Paper detail

Neyman's C(α) Test for Unobserved Heterogeneity

A unified framework is proposed for tests of unobserved heterogeneity in parametric statistic models based on Neyman's $C(α)$ approach. Such tests are irregular in the sense that the first order derivative of the log likelihood with respect to the heterogeneity parameter is identically zero, and consequently the conventional Fisher information about the parameter is zero. Nevertheless, local asymptotic optimality of the $C(α)$ tests can be established via LeCam's differentiability in quadratic mean and the limit experiment approach. This leads to local alternatives of order $n^{-1/4}$. The scalar case result is already familiar from existing literature and we extend it to the multi-dimensional case. The new framework reveals that certain regularity conditions commonly employed in earlier developments are unnecessary, i.e. the symmetry or third moment condition imposed on the heterogeneity distribution.

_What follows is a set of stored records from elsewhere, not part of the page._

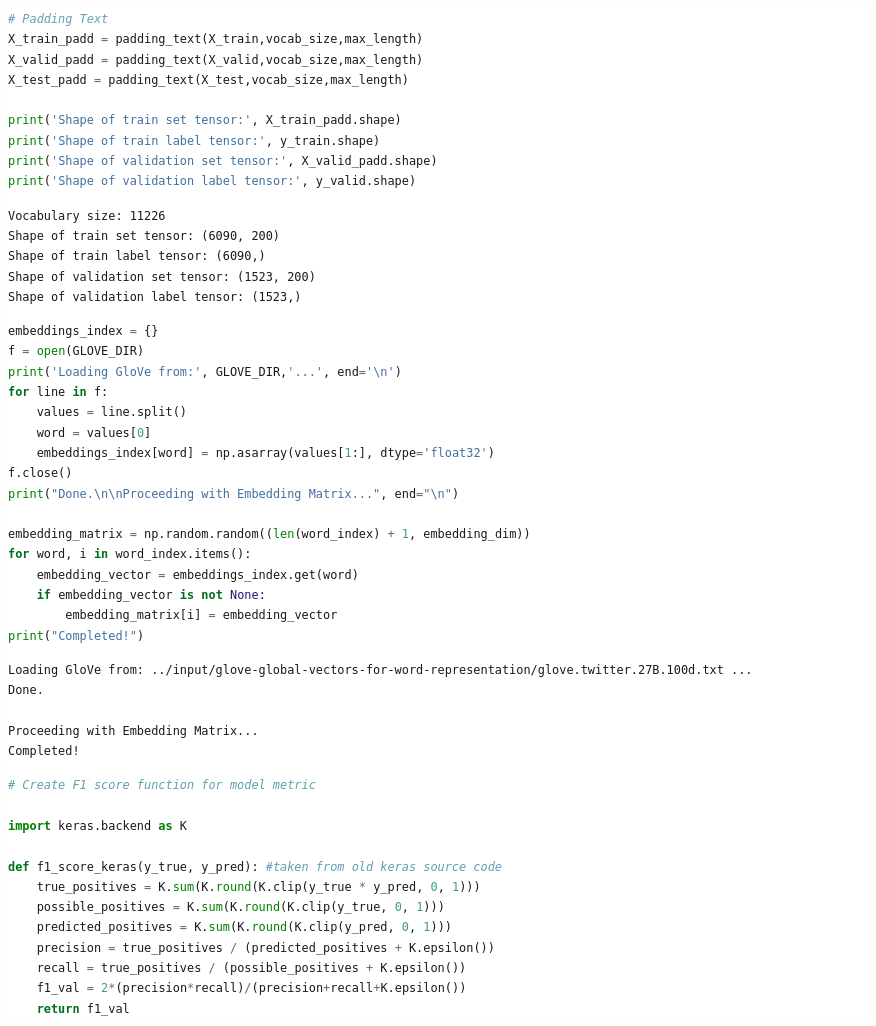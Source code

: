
 ```python
# Padding Text
X_train_padd = padding_text(X_train,vocab_size,max_length)
X_valid_padd = padding_text(X_valid,vocab_size,max_length)
X_test_padd = padding_text(X_test,vocab_size,max_length)

print('Shape of train set tensor:', X_train_padd.shape)
print('Shape of train label tensor:', y_train.shape)
print('Shape of validation set tensor:', X_valid_padd.shape)
print('Shape of validation label tensor:', y_valid.shape)
```

    Vocabulary size: 11226
    Shape of train set tensor: (6090, 200)
    Shape of train label tensor: (6090,)
    Shape of validation set tensor: (1523, 200)
    Shape of validation label tensor: (1523,)
    


```python
embeddings_index = {}
f = open(GLOVE_DIR)
print('Loading GloVe from:', GLOVE_DIR,'...', end='\n')
for line in f:
    values = line.split()
    word = values[0]
    embeddings_index[word] = np.asarray(values[1:], dtype='float32')
f.close()
print("Done.\n\nProceeding with Embedding Matrix...", end="\n")

embedding_matrix = np.random.random((len(word_index) + 1, embedding_dim))
for word, i in word_index.items():
    embedding_vector = embeddings_index.get(word)
    if embedding_vector is not None:
        embedding_matrix[i] = embedding_vector
print("Completed!")
```

    Loading GloVe from: ../input/glove-global-vectors-for-word-representation/glove.twitter.27B.100d.txt ...
    Done.
    
    Proceeding with Embedding Matrix...
    Completed!
    


```python
# Create F1 score function for model metric

import keras.backend as K

def f1_score_keras(y_true, y_pred): #taken from old keras source code
    true_positives = K.sum(K.round(K.clip(y_true * y_pred, 0, 1)))
    possible_positives = K.sum(K.round(K.clip(y_true, 0, 1)))
    predicted_positives = K.sum(K.round(K.clip(y_pred, 0, 1)))
    precision = true_positives / (predicted_positives + K.epsilon())
    recall = true_positives / (possible_positives + K.epsilon())
    f1_val = 2*(precision*recall)/(precision+recall+K.epsilon())
    return f1_val
```
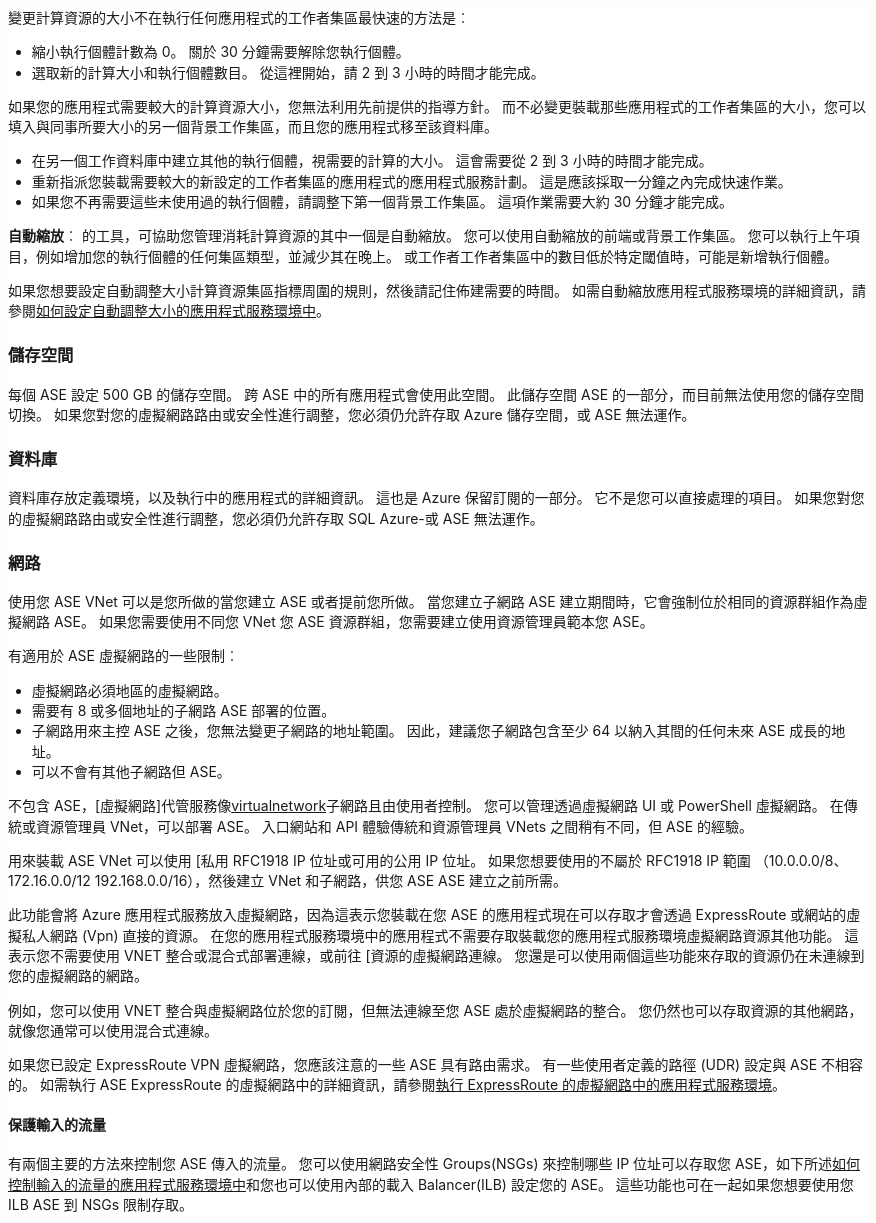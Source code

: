 變更計算資源的大小不在執行任何應用程式的工作者集區最快速的方法是︰

- 縮小執行個體計數為 0。 關於 30 分鐘需要解除您執行個體。
- 選取新的計算大小和執行個體數目。 從這裡開始，請 2 到 3 小時的時間才能完成。

如果您的應用程式需要較大的計算資源大小，您無法利用先前提供的指導方針。 而不必變更裝載那些應用程式的工作者集區的大小，您可以填入與同事所要大小的另一個背景工作集區，而且您的應用程式移至該資料庫。

- 在另一個工作資料庫中建立其他的執行個體，視需要的計算的大小。 這會需要從 2 到 3 小時的時間才能完成。
- 重新指派您裝載需要較大的新設定的工作者集區的應用程式的應用程式服務計劃。 這是應該採取一分鐘之內完成快速作業。  
- 如果您不再需要這些未使用過的執行個體，請調整下第一個背景工作集區。 這項作業需要大約 30 分鐘才能完成。

**自動縮放**︰ 的工具，可協助您管理消耗計算資源的其中一個是自動縮放。 您可以使用自動縮放的前端或背景工作集區。 您可以執行上午項目，例如增加您的執行個體的任何集區類型，並減少其在晚上。 或工作者工作者集區中的數目低於特定閾值時，可能是新增執行個體。

如果您想要設定自動調整大小計算資源集區指標周圍的規則，然後請記住佈建需要的時間。 如需自動縮放應用程式服務環境的詳細資訊，請參閱[如何設定自動調整大小的應用程式服務環境中][ASEAutoscale]。

### <a name="storage"></a>儲存空間

每個 ASE 設定 500 GB 的儲存空間。 跨 ASE 中的所有應用程式會使用此空間。 此儲存空間 ASE 的一部分，而目前無法使用您的儲存空間切換。 如果您對您的虛擬網路路由或安全性進行調整，您必須仍允許存取 Azure 儲存空間，或 ASE 無法運作。

### <a name="database"></a>資料庫

資料庫存放定義環境，以及執行中的應用程式的詳細資訊。 這也是 Azure 保留訂閱的一部分。 它不是您可以直接處理的項目。 如果您對您的虛擬網路路由或安全性進行調整，您必須仍允許存取 SQL Azure-或 ASE 無法運作。

### <a name="network"></a>網路

使用您 ASE VNet 可以是您所做的當您建立 ASE 或者提前您所做。 當您建立子網路 ASE 建立期間時，它會強制位於相同的資源群組作為虛擬網路 ASE。 如果您需要使用不同您 VNet 您 ASE 資源群組，您需要建立使用資源管理員範本您 ASE。

有適用於 ASE 虛擬網路的一些限制︰
 
- 虛擬網路必須地區的虛擬網路。
- 需要有 8 或多個地址的子網路 ASE 部署的位置。
- 子網路用來主控 ASE 之後，您無法變更子網路的地址範圍。 因此，建議您子網路包含至少 64 以納入其間的任何未來 ASE 成長的地址。
- 可以不會有其他子網路但 ASE。

不包含 ASE，[虛擬網路]代管服務像[virtualnetwork]子網路且由使用者控制。  您可以管理透過虛擬網路 UI 或 PowerShell 虛擬網路。  在傳統或資源管理員 VNet，可以部署 ASE。  入口網站和 API 體驗傳統和資源管理員 VNets 之間稍有不同，但 ASE 的經驗。

用來裝載 ASE VNet 可以使用 [私用 RFC1918 IP 位址或可用的公用 IP 位址。  如果您想要使用的不屬於 RFC1918 IP 範圍 （10.0.0.0/8、 172.16.0.0/12 192.168.0.0/16），然後建立 VNet 和子網路，供您 ASE ASE 建立之前所需。

此功能會將 Azure 應用程式服務放入虛擬網路，因為這表示您裝載在您 ASE 的應用程式現在可以存取才會透過 ExpressRoute 或網站的虛擬私人網路 (Vpn) 直接的資源。 在您的應用程式服務環境中的應用程式不需要存取裝載您的應用程式服務環境虛擬網路資源其他功能。 這表示您不需要使用 VNET 整合或混合式部署連線，或前往 [資源的虛擬網路連線。 您還是可以使用兩個這些功能來存取的資源仍在未連線到您的虛擬網路的網路。

例如，您可以使用 VNET 整合與虛擬網路位於您的訂閱，但無法連線至您 ASE 處於虛擬網路的整合。 您仍然也可以存取資源的其他網路，就像您通常可以使用混合式連線。  

如果您已設定 ExpressRoute VPN 虛擬網路，您應該注意的一些 ASE 具有路由需求。 有一些使用者定義的路徑 (UDR) 設定與 ASE 不相容的。 如需執行 ASE ExpressRoute 的虛擬網路中的詳細資訊，請參閱[執行 ExpressRoute 的虛擬網路中的應用程式服務環境][ExpressRoute]。

#### <a name="securing-inbound-traffic"></a>保護輸入的流量

有兩個主要的方法來控制您 ASE 傳入的流量。  您可以使用網路安全性 Groups(NSGs) 來控制哪些 IP 位址可以存取您 ASE，如下所述[如何控制輸入的流量的應用程式服務環境中](app-service-app-service-environment-control-inbound-traffic.md)和您也可以使用內部的載入 Balancer(ILB) 設定您的 ASE。  這些功能也可在一起如果您想要使用您 ILB ASE 到 NSGs 限制存取。


[1]: ./media/app-service-web-configure-an-app-service-environment/ase-icon.png
[2]: ./media/app-service-web-configure-an-app-service-environment/aseconfig-aseblade.png
[3]: ./media/app-service-web-configure-an-app-service-environment/aseconfig-poolchart.png
[4]: ./media/app-service-web-configure-an-app-service-environment/aseconfig-properties.png
[5]: ./media/app-service-web-configure-an-app-service-environment/aseconfig-poolblade.png
[6]: ./media/app-service-web-configure-an-app-service-environment/aseconfig-scalecommand.png
[7]: ./media/app-service-web-configure-an-app-service-environment/aseconfig-poolscale.png
[8]: ./media/app-service-web-configure-an-app-service-environment/aseconfig-pricingtiers.png
[9]: ./media/app-service-web-configure-an-app-service-environment/aseconfig-deletease.png
[WhatisASE]: http://azure.microsoft.com/documentation/articles/app-service-app-service-environment-intro/
[Appserviceplans]: http://azure.microsoft.com/documentation/articles/azure-web-sites-web-hosting-plans-in-depth-overview/
[HowtoCreateASE]: http://azure.microsoft.com/documentation/articles/app-service-web-how-to-create-an-app-service-environment/
[HowtoScale]: http://azure.microsoft.com/documentation/articles/app-service-web-scale-a-web-app-in-an-app-service-environment/
[ControlInbound]: http://azure.microsoft.com/documentation/articles/app-service-app-service-environment-control-inbound-traffic/
[virtualnetwork]: https://azure.microsoft.com/documentation/articles/virtual-networks-faq/
[AppServicePricing]: http://azure.microsoft.com/pricing/details/app-service/
[AzureAppService]: http://azure.microsoft.com/documentation/articles/app-service-value-prop-what-is/
[ASEAutoscale]: http://azure.microsoft.com/documentation/articles/app-service-environment-auto-scale/
[ExpressRoute]: http://azure.microsoft.com/documentation/articles/app-service-app-service-environment-network-configuration-expressroute/
[ILBASE]: http://azure.microsoft.com/documentation/articles/app-service-environment-with-internal-load-balancer/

Additionally, the limit experiment for the multi-dimensional case suggests modifications on existing tests for slope heterogeneity in cross sectional and panel data models that lead to power improvement. Since the $C(α)$ framework is not restricted to the parametric model and the test statistics do not depend on the particular choice of the heterogeneity distribution, it is useful for a broad range of applications for testing parametric heterogeneity.